Die Weserterassen hatten geschlossen. Blöd, sie hätten sicherlich Umsatz machen können. Ich spazierte an die Weser, am Strand entlang, kurz in die Büsche. Und nun sitze ich hier auf der Bank und schreibe diese Zeilen. Ich bin immer noch allein, und auch ein wenig einsam, aber es ist jetzt okay, innen drinnen. Die Weser rauscht und die Vögel zwitschern auch hier. Aber keine Mücken! Im Kindle eine hot Story, natürlich Brian & Justin, what else? Ich merke wie die Unruhe von mir abfällt, mein Herz ruhiger schlägt, die Gedanken nicht mehr so gehetzt durch den Kopf jagen. Es ist schön hier, fast ein bisschen wie im Urlaub.

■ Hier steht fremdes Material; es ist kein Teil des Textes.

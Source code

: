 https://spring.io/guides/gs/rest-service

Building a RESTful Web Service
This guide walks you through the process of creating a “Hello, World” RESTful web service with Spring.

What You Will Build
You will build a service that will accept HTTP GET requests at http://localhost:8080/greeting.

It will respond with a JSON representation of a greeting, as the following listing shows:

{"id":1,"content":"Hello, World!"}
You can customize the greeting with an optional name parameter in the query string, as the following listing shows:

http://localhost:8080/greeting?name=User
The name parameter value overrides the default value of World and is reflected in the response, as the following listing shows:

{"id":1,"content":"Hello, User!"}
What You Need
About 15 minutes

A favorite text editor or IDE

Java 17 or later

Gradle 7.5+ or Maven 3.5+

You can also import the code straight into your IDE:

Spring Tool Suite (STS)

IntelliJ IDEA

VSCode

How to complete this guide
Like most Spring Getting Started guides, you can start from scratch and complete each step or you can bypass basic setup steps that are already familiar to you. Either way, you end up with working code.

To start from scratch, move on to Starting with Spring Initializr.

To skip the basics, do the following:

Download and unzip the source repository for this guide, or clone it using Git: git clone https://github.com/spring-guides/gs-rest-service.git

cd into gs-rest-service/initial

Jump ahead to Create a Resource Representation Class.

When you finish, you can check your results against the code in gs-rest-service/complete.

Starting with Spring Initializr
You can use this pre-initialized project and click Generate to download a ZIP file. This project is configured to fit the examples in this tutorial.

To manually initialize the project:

Ich denke an meine Mutti. Ich habe sie nie richtig kennen lernen dürfen. Erinnerungsschnipsel, wie sie mir die Haare flechtet, während ich zwischen ihren Beinen stehe und kleine weiße Friedenstaube singe. Ich hoffe, ich werde sie wiedersehen. Wie alle anderen aus meiner Familie. Vielleicht in einem Wald. Irgendwie, irgendwann. Meinem Vater hätte der Wald gefallen. Torsten sicher auch. Ich vermisse euch. Es ist seltsam, dass man mit den Jahren intensiver vermissen kann. Vielleicht ist das so, weil man nicht weiß, wie viel Wegstrecke Leben man selbst noch vor sich hat; man ahnt aber, dass der Weg nun kürzer wird. Vorher war man so sehr mit dem Vorwärtskommen beschäftigt, hat selten zurück schauen können. Jetzt ist das anders. Und so blicke ich mit ein wenig Wehmut zurück und wünschte, ich hätte mehr Zeit gehabt mit meiner Familie.

Ich werde sentimental. Das wollte ich gar nicht. Die Sonne scheint und ein sanfter Wind weht. Noch immer rauschen die Wellen der Weser und auch wenn ich allein bin, es geht mir gut. Besser als so manch anderem auf diesem Erdenrund. Also genieße diesen Moment, im Mai, an der Weser, mit den Erinnerungen an den Wald meiner Kindheit.